Larkstar leaves grim legacy for contractor IR35 status, despite HMRC closing case

Contractors Handbook

Contractors have not heard the last of the lengthy Larkstar Data case, despite the company’s director, Alan Brill, choosing to throw in the towel and halt his appeal. In fact, contractors have yet to feel the full impact the case will have on HMRC’s ongoing application of case law in determining IR35 status.

According to a report by PCG (formerly the Professional Contractors Group), Brill has chosen to retire to shield his family from further stress. So, although keen to fight on and get some satisfaction for the ‘stress he has been subjected to over the last seven years’, PCG’s adviser Accountax ‘managed to persuade HMRC to close the case’. It is not clear at this stage what strategy Accountax used to achieve this small victory.

Inspectors’ internal guidance on IR35

What is also not yet clear is the impact that the series of Larkstar Data rulings will have on how HMRC uses case law to determine IR35 status. Nor is it known how it will be written up in the HMRC inspectors’ bible for determining employment status, the Employment Status Manual (ESM).

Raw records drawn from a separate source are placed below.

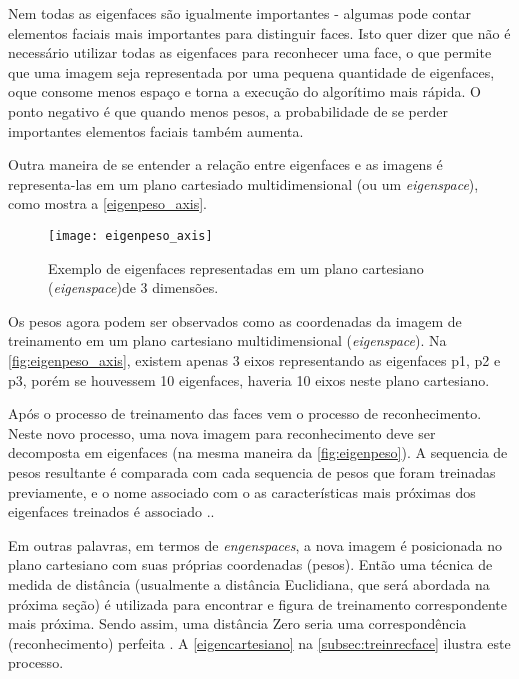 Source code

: Nem todas as eigenfaces são igualmente importantes - algumas pode contar elementos faciais mais importantes para distinguir faces. Isto quer dizer que não é necessário utilizar todas as eigenfaces para reconhecer uma face, o que permite que uma imagem seja representada por uma pequena quantidade de eigenfaces, oque consome menos espaço e torna a execução do algorítimo mais rápida. O ponto negativo é que quando menos pesos, a probabilidade de se perder importantes elementos faciais também aumenta\cite{drmathew_java_programming}.

Outra maneira de se entender a relação entre eigenfaces e as imagens é representa-las em um plano cartesiado multidimensional (ou um \textit{eigenspace}), como mostra a \autoref{eigenpeso_axis}.

\begin{figure}[h]
	\centering
	\texttt{[image: eigenpeso\_axis]}
	\caption{Exemplo de eigenfaces representadas em um plano cartesiano (\textit{eigenspace})de 3 dimensões. }
	\label{fig:eigenpeso_axis}
\end{figure}

Os pesos agora podem ser observados como as coordenadas da imagem de treinamento em um plano cartesiano multidimensional (\textit{eigenspace}). Na \autoref{fig:eigenpeso_axis}, existem apenas 3 eixos representando as eigenfaces p1, p2 e p3, porém se houvessem 10 eigenfaces, haveria 10 eixos neste plano cartesiano.

Após o processo de treinamento das faces vem o processo de reconhecimento. Neste novo processo, uma nova imagem para reconhecimento deve ser decomposta em eigenfaces (na mesma maneira da \autoref{fig:eigenpeso}). A sequencia de pesos resultante é comparada com cada sequencia de pesos que foram treinadas previamente, e o nome associado com o as características mais próximas dos eigenfaces treinados é associado \cite{drmathew_java_programming}..

Em outras palavras, em termos de \textit{engenspaces}, a nova imagem é posicionada no plano cartesiano com suas próprias coordenadas (pesos). Então uma técnica de medida de distância (usualmente a distância Euclidiana, que será abordada na próxima seção) é utilizada para encontrar e figura de treinamento correspondente mais próxima. Sendo assim, uma distância Zero seria uma correspondência (reconhecimento) perfeita \cite{drmathew_java_programming}. A \autoref{eigencartesiano} na \autoref{subsec:treinrecface} ilustra este processo.

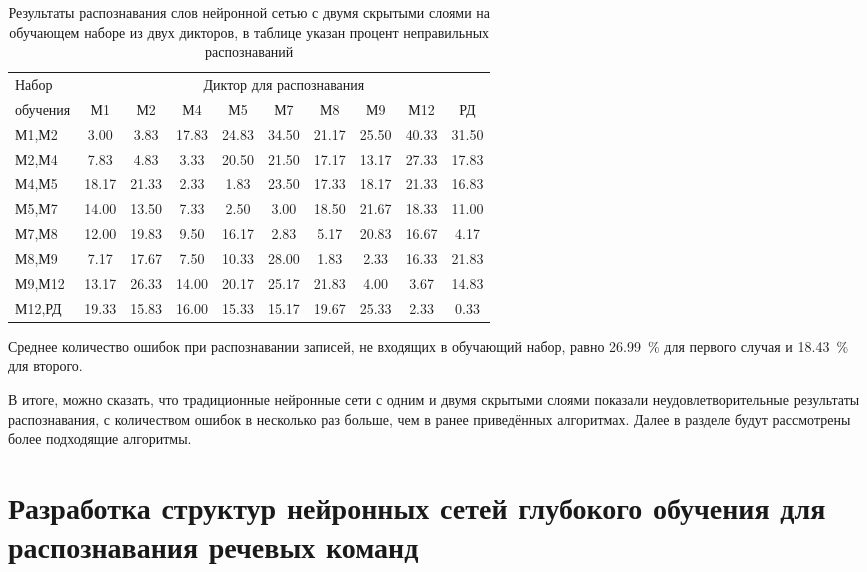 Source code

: \begin{table}[h]
	\centering
	\caption{Результаты распознавания слов нейронной сетью с двумя скрытыми слоями на обучающем наборе из двух дикторов, в таблице указан процент неправильных распознаваний}
	\label{tab:mlp2_dictor2}
	\begin{tabular}{| l | c | c | c | c | c | c | c | c | c |}
		\hline
		Набор & \multicolumn{9}{c|}{Диктор для распознавания} \\
		\hhline{~---------}
		обучения \phantom{0000} & М1      & М2    	 & М4      & М5    	 & М7      & М8    	 & М9      & М12   	 & РД \\
		\hline
		М1,М2	 &  3.00 &  3.83 & 17.83 & 24.83 & 34.50 & 21.17 & 25.50 & 40.33 & 31.50 \\
		М2,М4	 &  7.83 &  4.83 &  3.33 & 20.50 & 21.50 & 17.17 & 13.17 & 27.33 & 17.83 \\
		М4,М5	 & 18.17 & 21.33 &  2.33 &  1.83 & 23.50 & 17.33 & 18.17 & 21.33 & 16.83 \\
		М5,М7	 & 14.00 & 13.50 &  7.33 &  2.50 &  3.00 & 18.50 & 21.67 & 18.33 & 11.00 \\
		М7,М8	 & 12.00 & 19.83 &  9.50 & 16.17 &  2.83 &  5.17 & 20.83 & 16.67 &  4.17 \\
		М8,М9	 &  7.17 & 17.67 &  7.50 & 10.33 & 28.00 &  1.83 &  2.33 & 16.33 & 21.83 \\
		М9,М12	 & 13.17 & 26.33 & 14.00 & 20.17 & 25.17 & 21.83 &  4.00 &  3.67 & 14.83 \\
		М12,РД	 & 19.33 & 15.83 & 16.00 & 15.33 & 15.17 & 19.67 & 25.33 &  2.33 &  0.33 \\
		\hline
	\end{tabular}
\end{table}

Среднее количество ошибок при распознавании записей, не входящих в обучающий набор, равно 26.99~\% для первого случая и 18.43~\% для второго.

В итоге, можно сказать, что традиционные нейронные сети с одним и двумя скрытыми слоями показали неудовлетворительные результаты распознавания, с количеством ошибок в несколько раз больше, чем в ранее приведённых алгоритмах.
Далее в разделе будут рассмотрены более подходящие алгоритмы.

\clearpage


\section{Разработка структур нейронных сетей глубокого обучения для распознавания речевых команд} \label{sect4_2}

Another case, that of Dragonfly Consulting, has impacted dramatically on how HMRC inspectors apply the IR35 intermediaries legislation. This has resulted in several recent updates to the ESM, specifically referring to Dragonfly and how tax inspectors can use the case to support their IR35 investigations and cases.

By implementing Dragonfly into its internal guidance, HMRC has developed new rules that it is essential that contractors understand if they wish their contracts to stay outside IR35. For examples, things previously thought of as IR35 ‘silver bullets’ – like control and substitution – have been further watered down, leading to even greater chances of contracts being found to be inside IR35.



No liability for Brill

PCG’s report on the end of the Larkstar case also reveals that HMRC will not pursue Brill or ‘any of the directors of the business for any liability to the PAYE [Pay as You Earn Income Tax] or NI [National Insurance Contributions] that they feel is owed.’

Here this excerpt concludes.